== What you will do ==
Print the listing below exactly, images excluded.

== Data listing ==
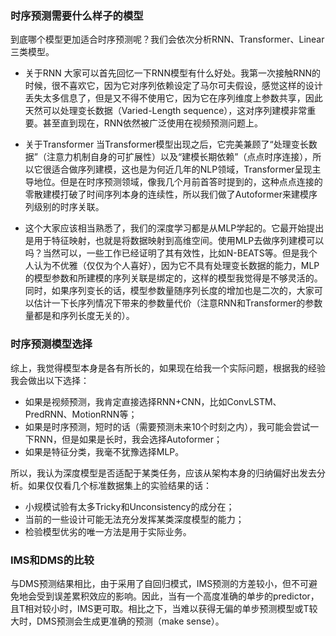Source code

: ### 时序预测需要什么样子的模型

到底哪个模型更加适合时序预测呢？我们会依次分析RNN、Transformer、Linear三类模型。

- 关于RNN
大家可以首先回忆一下RNN模型有什么好处。我第一次接触RNN的时候，很不喜欢它，因为它对序列依赖设定了马尔可夫假设，感觉这样的设计丢失太多信息了，但是又不得不使用它，因为它在序列维度上参数共享，因此天然可以处理变长数据（Varied-Length sequence），这对序列建模非常重要。甚至直到现在，RNN依然被广泛使用在视频预测问题上。

- 关于Transformer
当Transformer模型出现之后，它完美兼顾了“处理变长数据”（注意力机制自身的可扩展性）以及“建模长期依赖”（点点时序连接），所以它很适合做序列建模，这也是为何近几年的NLP领域，Transformer呈现主导地位。但是在时序预测领域，像我几个月前首答时提到的，这种点点连接的零散建模打破了时间序列本身的连续性，所以我们做了Autoformer来建模序列级别的时序关联。

- 这个大家应该相当熟悉了，我们的深度学习都是从MLP学起的。它最开始提出是用于特征映射，也就是将数据映射到高维空间。使用MLP去做序列建模可以吗？当然可以，一些工作已经证明了其有效性，比如N-BEATS等。但是我个人认为不优雅（仅仅为个人喜好），因为它不具有处理变长数据的能力，MLP的模型参数和所建模的序列关联是绑定的，这样的模型我觉得是不够灵活的。同时，如果序列变长的话，模型参数量随序列长度的增加也是二次的，大家可以估计一下长序列情况下带来的参数量代价（注意RNN和Transformer的参数量都是和序列长度无关的）。

### 时序预测模型选择

综上，我觉得模型本身是各有所长的，如果现在给我一个实际问题，根据我的经验我会做出以下选择：

- 如果是视频预测，我肯定直接选择RNN+CNN，比如ConvLSTM、PredRNN、MotionRNN等；
- 如果是时序预测，短时的话（需要预测未来10个时刻之内），我可能会尝试一下RNN，但是如果是长时，我会选择Autoformer；
- 如果是特征分类，我毫不犹豫选择MLP。

所以，我认为深度模型是否适配于某类任务，应该从架构本身的归纳偏好出发去分析。如果仅仅看几个标准数据集上的实验结果的话：

- 小规模试验有太多Tricky和Unconsistency的成分在；
- 当前的一些设计可能无法充分发挥某类深度模型的能力；
- 检验模型优劣的唯一方法是用于实际业务。

### IMS和DMS的比较
与DMS预测结果相比，由于采用了自回归模式，IMS预测的方差较小，但不可避免地会受到误差累积效应的影响。因此，当有一个高度准确的单步的predictor，且T相对较小时，IMS更可取。相比之下，当难以获得无偏的单步预测模型或T较大时，DMS预测会生成更准确的预测（make sense）。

== Output of the task ==
Source code

: ### 时序预测需要什么样子的模型

到底哪个模型更加适合时序预测呢？我们会依次分析RNN、Transformer、Linear三类模型。

- 关于RNN
大家可以首先回忆一下RNN模型有什么好处。我第一次接触RNN的时候，很不喜欢它，因为它对序列依赖设定了马尔可夫假设，感觉这样的设计丢失太多信息了，但是又不得不使用它，因为它在序列维度上参数共享，因此天然可以处理变长数据（Varied-Length sequence），这对序列建模非常重要。甚至直到现在，RNN依然被广泛使用在视频预测问题上。

- 关于Transformer
当Transformer模型出现之后，它完美兼顾了“处理变长数据”（注意力机制自身的可扩展性）以及“建模长期依赖”（点点时序连接），所以它很适合做序列建模，这也是为何近几年的NLP领域，Transformer呈现主导地位。但是在时序预测领域，像我几个月前首答时提到的，这种点点连接的零散建模打破了时间序列本身的连续性，所以我们做了Autoformer来建模序列级别的时序关联。

- 这个大家应该相当熟悉了，我们的深度学习都是从MLP学起的。它最开始提出是用于特征映射，也就是将数据映射到高维空间。使用MLP去做序列建模可以吗？当然可以，一些工作已经证明了其有效性，比如N-BEATS等。但是我个人认为不优雅（仅仅为个人喜好），因为它不具有处理变长数据的能力，MLP的模型参数和所建模的序列关联是绑定的，这样的模型我觉得是不够灵活的。同时，如果序列变长的话，模型参数量随序列长度的增加也是二次的，大家可以估计一下长序列情况下带来的参数量代价（注意RNN和Transformer的参数量都是和序列长度无关的）。

### 时序预测模型选择

综上，我觉得模型本身是各有所长的，如果现在给我一个实际问题，根据我的经验我会做出以下选择：

- 如果是视频预测，我肯定直接选择RNN+CNN，比如ConvLSTM、PredRNN、MotionRNN等；
- 如果是时序预测，短时的话（需要预测未来10个时刻之内），我可能会尝试一下RNN，但是如果是长时，我会选择Autoformer；
- 如果是特征分类，我毫不犹豫选择MLP。

所以，我认为深度模型是否适配于某类任务，应该从架构本身的归纳偏好出发去分析。如果仅仅看几个标准数据集上的实验结果的话：

- 小规模试验有太多Tricky和Unconsistency的成分在；
- 当前的一些设计可能无法充分发挥某类深度模型的能力；
- 检验模型优劣的唯一方法是用于实际业务。

### IMS和DMS的比较
与DMS预测结果相比，由于采用了自回归模式，IMS预测的方差较小，但不可避免地会受到误差累积效应的影响。因此，当有一个高度准确的单步的predictor，且T相对较小时，IMS更可取。相比之下，当难以获得无偏的单步预测模型或T较大时，DMS预测会生成更准确的预测（make sense）。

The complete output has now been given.